Angeline says they spent three very long information filled days at the hospital, where they were taught “everything we needed to know about Type 1 Diabetes”.
“It was very overwhelming and one of the most challenging moments in Curtis’s life,” told the Mom while noting “doctors and nurses at RIH were incredible”.
She notes that Curtis will have this for the rest of his life.
“A child with Type 1 is so resilient and tough,” added Angeline, “They learn to check their blood sugars up to eight times a day with finger pokes. They learn to give themselves injections up five times a day. There is no days off. This is everyday, every hour. Before you eat you count carbs to dose your insulin. Before you do an activity you have to eat to prevent your blood sugars from dropping.”

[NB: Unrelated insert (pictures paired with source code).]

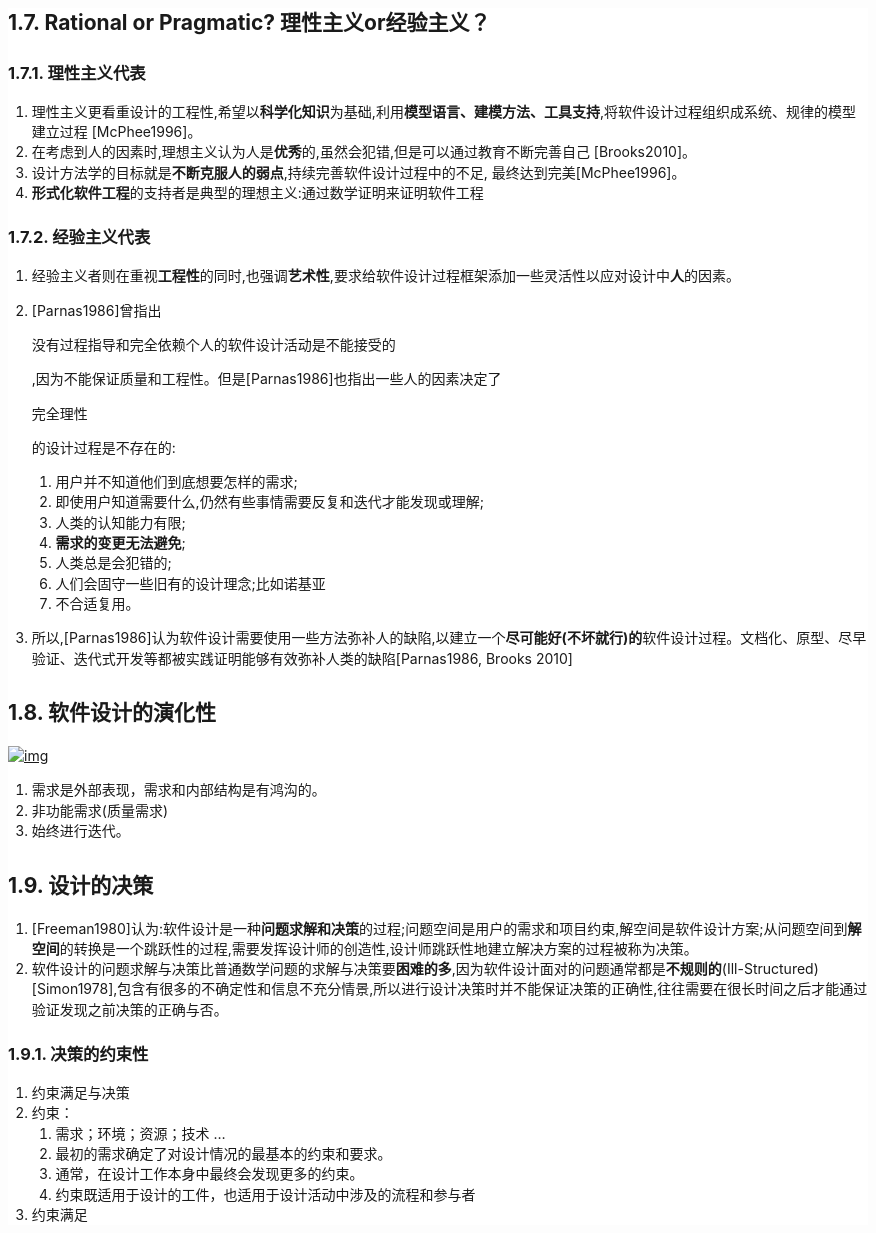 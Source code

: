 ## 1.7. Rational or Pragmatic? 理性主义or经验主义？

### 1.7.1. 理性主义代表

1. 理性主义更看重设计的工程性,希望以**科学化知识**为基础,利⽤**模型语言、建模方法、工具支持**,将软件设计过程组织成系统、规律的模型建立过程 [McPhee1996]。
2. 在考虑到⼈的因素时,理想主义认为⼈是**优秀**的,虽然会犯错,但是可以通过教育不断完善⾃⼰ [Brooks2010]。
3. 设计⽅法学的目标就是**不断克服人的弱点**,持续完善软件设计过程中的不⾜, 最终达到完美[McPhee1996]。
4. **形式化软件工程**的支持者是典型的理想主义:通过数学证明来证明软件工程

### 1.7.2. 经验主义代表

1. 经验主义者则在重视**工程性**的同时,也强调**艺术性**,要求给软件设计过程框架添加⼀些灵活性以应对设计中**人**的因素。

2. [Parnas1986]曾指出

   没有过程指导和完全依赖个⼈的软件设计活动是不能接受的

   ,因为不能保证质量和工程性。但是[Parnas1986]也指出⼀些⼈的因素决定了

   完全理性

   的设计过程是不存在的:

   1. ⽤户并不知道他们到底想要怎样的需求;
   2. 即使⽤户知道需要什么,仍然有些事情需要反复和迭代才能发现或理解;
   3. ⼈类的认知能⼒有限;
   4. **需求的变更⽆法避免**;
   5. ⼈类总是会犯错的;
   6. ⼈们会固守⼀些旧有的设计理念;比如诺基亚
   7. 不合适复⽤。

3. 所以,[Parnas1986]认为软件设计需要使⽤⼀些⽅法弥补⼈的缺陷,以建⽴⼀个**尽可能好(不坏就行)的**软件设计过程。⽂档化、原型、尽早验证、迭代式开发等都被实践证明能够有效弥补⼈类的缺陷[Parnas1986, Brooks 2010]

## 1.8. 软件设计的演化性

[![img](https://spricoder.oss-cn-shanghai.aliyuncs.com/2020-Software-Engineering-and-Computing-II/img/cpt8/6.png)](https://spricoder.oss-cn-shanghai.aliyuncs.com/2020-Software-Engineering-and-Computing-II/img/cpt8/6.png)

1. 需求是外部表现，需求和内部结构是有鸿沟的。
2. 非功能需求(质量需求)
3. 始终进行迭代。

## 1.9. 设计的决策

1. [Freeman1980]认为:软件设计是⼀种**问题求解和决策**的过程;问题空间是⽤户的需求和项⽬约束,解空间是软件设计⽅案;从问题空间到**解空间**的转换是⼀个跳跃性的过程,需要发挥设计师的创造性,设计师跳跃性地建⽴解决方案的过程被称为决策。
2. 软件设计的问题求解与决策比普通数学问题的求解与决策要**困难的多**,因为软件设计面对的问题通常都是**不规则的**(Ill-Structured)[Simon1978],包含有很多的不确定性和信息不充分情景,所以进行设计决策时并不能保证决策的正确性,往往需要在很⻓时间之后才能通过验证发现之前决策的正确与否。

### 1.9.1. 决策的约束性

1. 约束满足与决策
2. 约束：
   1. 需求；环境；资源；技术 …
   2. 最初的需求确定了对设计情况的最基本的约束和要求。
   3. 通常，在设计工作本身中最终会发现更多的约束。
   4. 约束既适用于设计的工件，也适用于设计活动中涉及的流程和参与者
3. 约束满足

Mom says that some days are awful! “No matter what you do your blood sugars are too high or too low. This is mentally and physically challenging. Other days are easy.”
The Farrow Family say “Curtis has been a rock star”. They tell that in the beginning Curtis told all his friends and classmates. He educated them. His friends look out for him. His support network is huge, and his siblings are there for him everyday. They help him, they get him snacks. They sit with him when he is having a low and can not play any more. They wait at the dinner table for him, until he is done carb counting and getting his insulin.
Curtis Farrow really is a “rock star”!